Girl on her own

School has been in session for two days and I have gotten six new students.  Six students to a new school half way through the year.  This is a common thing in my school, with this demographic.  Families are transient, so we see the same kids cycle in and out of our school.  What makes this year different is the large number of immigrants.  Four of the six students are new to the country, all from Honduras or El Salvador, three immigrated as unaccompanied minors, and one was reunited with her mother in Houston after being held in Florida for a month.  That leaves two minor immigrants, living with extended family or friends.

I’m not a very political person, but there are some things I feel strongly about.   One of those is immigration.  I don’t know what the answer is, but I do know that these kids need our help.

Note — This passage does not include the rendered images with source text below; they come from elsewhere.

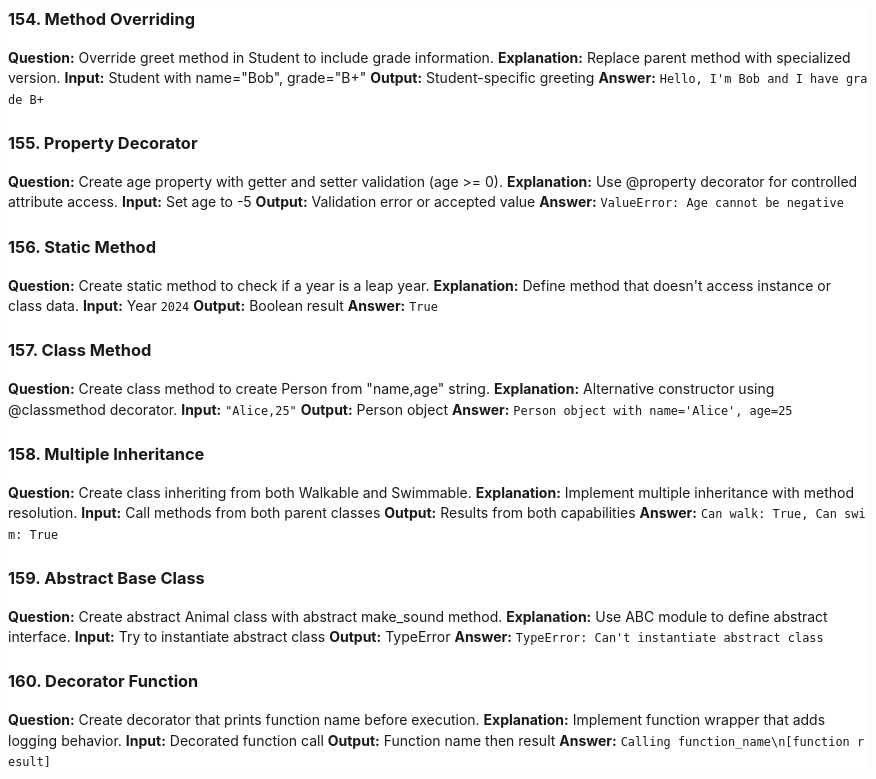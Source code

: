 ### 154. Method Overriding
**Question:** Override greet method in Student to include grade information.
**Explanation:** Replace parent method with specialized version.
**Input:** Student with name="Bob", grade="B+"
**Output:** Student-specific greeting
**Answer:** `Hello, I'm Bob and I have grade B+`

### 155. Property Decorator
**Question:** Create age property with getter and setter validation (age >= 0).
**Explanation:** Use @property decorator for controlled attribute access.
**Input:** Set age to -5
**Output:** Validation error or accepted value
**Answer:** `ValueError: Age cannot be negative`

### 156. Static Method
**Question:** Create static method to check if a year is a leap year.
**Explanation:** Define method that doesn't access instance or class data.
**Input:** Year `2024`
**Output:** Boolean result
**Answer:** `True`

### 157. Class Method
**Question:** Create class method to create Person from "name,age" string.
**Explanation:** Alternative constructor using @classmethod decorator.
**Input:** `"Alice,25"`
**Output:** Person object
**Answer:** `Person object with name='Alice', age=25`

### 158. Multiple Inheritance
**Question:** Create class inheriting from both Walkable and Swimmable.
**Explanation:** Implement multiple inheritance with method resolution.
**Input:** Call methods from both parent classes
**Output:** Results from both capabilities
**Answer:** `Can walk: True, Can swim: True`

### 159. Abstract Base Class
**Question:** Create abstract Animal class with abstract make_sound method.
**Explanation:** Use ABC module to define abstract interface.
**Input:** Try to instantiate abstract class
**Output:** TypeError
**Answer:** `TypeError: Can't instantiate abstract class`

### 160. Decorator Function
**Question:** Create decorator that prints function name before execution.
**Explanation:** Implement function wrapper that adds logging behavior.
**Input:** Decorated function call
**Output:** Function name then result
**Answer:** `Calling function_name\n[function result]`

The week before our winter break a little girl from El Salvador ended up in my office, crying.  She had heard that her mother, in El Salvador, didn’t have any food and was sick.  Her father quit sending her money.

In July, at 15 years old, my student left everything she knew to come to the U.S. She traveled with others, not family, to get here.  If she had stayed in El Salvador she most surely would have been kidnapped and sold into sex slavery.  Her mother knew that she would be safer getting here than staying with there.  Her mother sent her on an 1700+ mile trek to get to Texas, to be safe.  Can you imagine kissing your child goodbye and praying she makes it to her destination?  I can only imagine the emptiness, guilt, sadness, hope, desperation, and fear both mother and daughter feel.

I don’t know the political answer, but I do know the humanitarian one.  People need help.  People need opportunity.  People need, above all else, safety.  Everyone should be able to live in a world in which they are safe.  Sadly, most don’t.  But as human beings, the right, kind, and just thing to do is help when we can.